Replacing jdk8u-fix-request with link to JDK-8239140
17-02-2020
RFC: https://mail.openjdk.java.net/pipermail/jdk8u-dev/2020-January/011063.html
30-01-2020
Addition to 11u fix request by [~hirt]: Patch did not apply cleanly. Review request sent out on mailing list: https://mail.openjdk.java.net/pipermail/jdk-updates-dev/2019-September/001811.html Testing shows no regressions. Will submit this item immediately follwed by JDK-8228834, since the latter fixes a regression introduced by this fix. I also include JDK-8229437 when pushing this, since it is a regression fix for this item as well.
03-09-2019
Fix request comment: This fix should be backported to make it viable to use the old object sample in production systems. It depends on fixing and backporting JDK-8225797, without which the event cannot be used in production anyways.
22-07-2019
I cannot see any time complexity algorithmic issues in the code that would explain what you describe, except some superheavy assertions like this: // bfsclosure.cpp // if we are processinig initial root set, don't add to queue if (_current_parent != NULL) { 141: assert(_current_parent->distance_to_root() == _current_frontier_level, "invariant"); _edge_queue->add(_current_parent, reference); } There are memory complexity issues that worsen in fastdebug / slowdebug runs because of the above assertion keeping a high working set for a longer time period.

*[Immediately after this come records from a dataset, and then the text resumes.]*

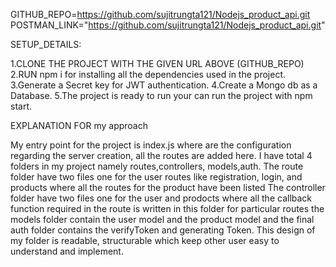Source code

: <!-- # Nodejs_product_api -->

GITHUB_REPO=https://github.com/sujitrungta121/Nodejs_product_api.git
POSTMAN_LINK="https://github.com/sujitrungta121/Nodejs_product_api.git"


SETUP_DETAILS:

1.CLONE THE PROJECT WITH THE GIVEN URL ABOVE (GITHUB_REPO)
2.RUN npm i for installing all the dependencies used in the project.
3.Generate a Secret key for JWT  authentication.
4.Create a Mongo db as a Database.
5.The project is ready to run your can run the project with npm start.

EXPLANATION FOR my approach

My entry point for the project is index.js where are the configuration regarding the server creation, all the routes are added here.
I have total 4 folders in my project namely routes,controllers, models,auth.
The route folder have two files one for the user routes like  registration, login, and products where all the routes for the product have been listed
The controller folder have two files one for the user and prodocts where all the callback function required in the route is written in this folder for particular routes
the models folder contain the user model and the product model
and the final auth folder contains the verifyToken and generating Token.
This design of my folder is readable, structurable which keep other user easy to understand and implement.
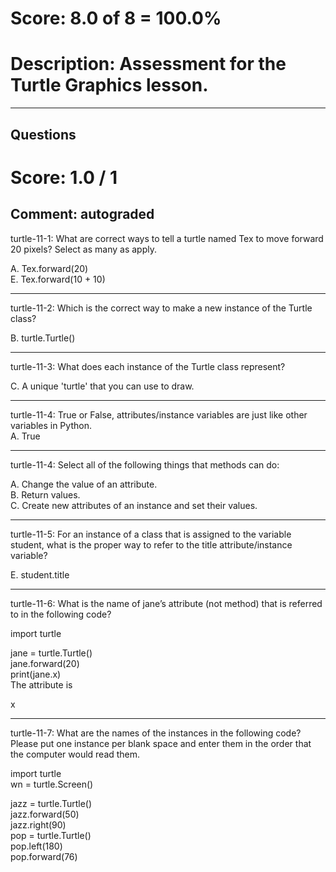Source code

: 
# Score: 8.0 of 8 = 100.0%
# Description: Assessment for the Turtle Graphics lesson.
----------------------------------------
Questions<br>
--------------------------
# Score: 1.0 / 1<br>
Comment: autograded<br>
--------------------------------------------------

turtle-11-1: What are correct ways to tell a turtle named Tex to move forward 20 pixels? Select as many as apply.<br>

A. Tex.forward(20)<br>
E. Tex.forward(10 + 10)<br>

-----------------------------------------------------------------------

turtle-11-2: Which is the correct way to make a new instance of the Turtle class?<br>


B. turtle.Turtle()<br>

---------------------------------------------------------------------------------
turtle-11-3: What does each instance of the Turtle class represent?<br>


C. A unique 'turtle' that you can use to draw.

-------------------------------------------------------------------


turtle-11-4: True or False, attributes/instance variables are just like other variables in Python.<br>
A. True<br>

--------------------------------------------------------------------------------


turtle-11-4: Select all of the following things that methods can do:

A. Change the value of an attribute.<br>
B. Return values.<br>
C. Create new attributes of an instance and set their values.<br>

----------------------------------------------------------------------


turtle-11-5: For an instance of a class that is assigned to the variable student, what is the proper way to refer to the title attribute/instance variable?

E. student.title

----------------------------------------------------------

turtle-11-6: What is the name of jane’s attribute (not method) that is referred to in the following code?

import turtle<br>

jane = turtle.Turtle()<br>
jane.forward(20)<br>
print(jane.x)<br>
The attribute is<br>

x<br>

---------------------------------------------------------------------------------

turtle-11-7: What are the names of the instances in the following code? Please put one instance per blank space and enter them in the order that the computer would read them.

import turtle<br>
wn = turtle.Screen()<br>

jazz = turtle.Turtle()<br>
jazz.forward(50)<br>
jazz.right(90)<br>
pop = turtle.Turtle()<br>
pop.left(180)<br>
pop.forward(76)<br>
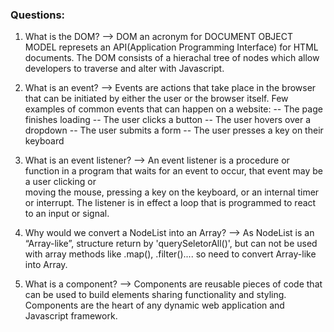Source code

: ### Questions:
1. What is the DOM?
-->		DOM an acronym for DOCUMENT  OBJECT  MODEL represets an API(Application Programming Interface) for HTML documents. 
		The DOM consists of a hierachal tree of nodes which allow developers to traverse and alter with Javascript.

2. What is an event?
-->		Events are actions that take place in the browser that can be initiated by either the user or the browser itself. 
		Few examples of common events that can happen on a website:
				--  The page finishes loading
				--  The user clicks a button
				--  The user hovers over a dropdown
				--  The user submits a form
				--  The user presses a key on their keyboard


3. What is an event listener?
-->		An event listener is a procedure or function in a program that waits for an event to occur, that event may be a user clicking or 	
		moving the mouse, pressing a key on the keyboard, or an internal timer or interrupt. The listener is in effect a loop that is programmed to react to an input or signal.

4. Why would we convert a NodeList into an Array?
-->		As NodeList  is an “Array-like”, structure return by 'querySeletorAll()', but can not be used with array 
		methods like .map(), .filter().... so need to convert Array-like into Array.

5. What is a component? 
-->		Components are reusable pieces of code that can be used to build elements sharing functionality and styling. Components are the 
		heart of any dynamic web application and Javascript framework.

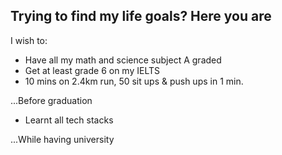 ## Trying to find my life goals? Here you are

I wish to:

- Have all my math and science subject A graded
- Get at least grade 6 on my IELTS
- 10 mins on 2.4km run, 50 sit ups & push ups in 1 min.

...Before graduation



- Learnt all tech stacks

...While having university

This gets very bad for concurrent runs (again fastdebug / slowdebug) where a -conc:16 setting leads to almost having a 8GB memory footprint, with just running the OldObject tests. I did not see this using product builds. Is it possible that a concurrent test run with fastdebug / slowdebug could have caused swappping due to the high memory footprint? There are many improvements to trim the working sets: 1. We determine the BitSet for marking as a value derived from Universe->heap()->reserved_region(). This is almost always 8GB regardless of usages. This leads to a committed bitset of 127MB which is a bit wasteful, if the current occupance is in the vicinity of 1-2 MB. I have elaborated on building a page manager plug-in to the virtual memory backing storage. This only commits the pages that are needed. The downside is that we then need to check a bitset for the mapped page in order to check the bitset for the marked address...127 MB might be ok since we are running exclusively in a VM Operation... 2. Currently we store the entire chain in the EdgeStore, but we only serialize the top 100 edges and the root 100 edges. I have updated so that we only store the edges needed. In addition, we do not need the intermediate Edge[] in the process of storing edges. 3. I also saw that the BitSet uses par_set_bit which uses cmpxchg() underneath - we don't need cas since we are single threaded (this is more of a performance optimization).
17-12-2018
Impact: High This is a scalability issue, time spent searching for a chain of length n with k samples is O(n*k) instead of O(n). This means the algorithm is up to 256 times as slow. In the test with a rather small heap, it meant 15 s in a safepoint. This is not acceptable in a production environment. Likelihood: Low/Medium How big the problem is depends on the heap size and the length of the longest chain, so it is hard to say something conclusive about the likelihood as it depends o the application. This only happens if you request path to GC root. Workaround: High There is no known workaround H (L/M) H = > P1/P2
13-12-2018

Duplicate :	JDK-8221475 - Unnecessary safe point when using OldObject sample events with cutoff=0
Relates :	JDK-8228834 - Regression caused by JDK-8214542 not installing complete checkpoint data to candidates
Relates :	JDK-8229437 - assert(is_aligned(ref, HeapWordSize)) failed: invariant
Relates :	JDK-8239140 - Backport JFR to OpenJDK 8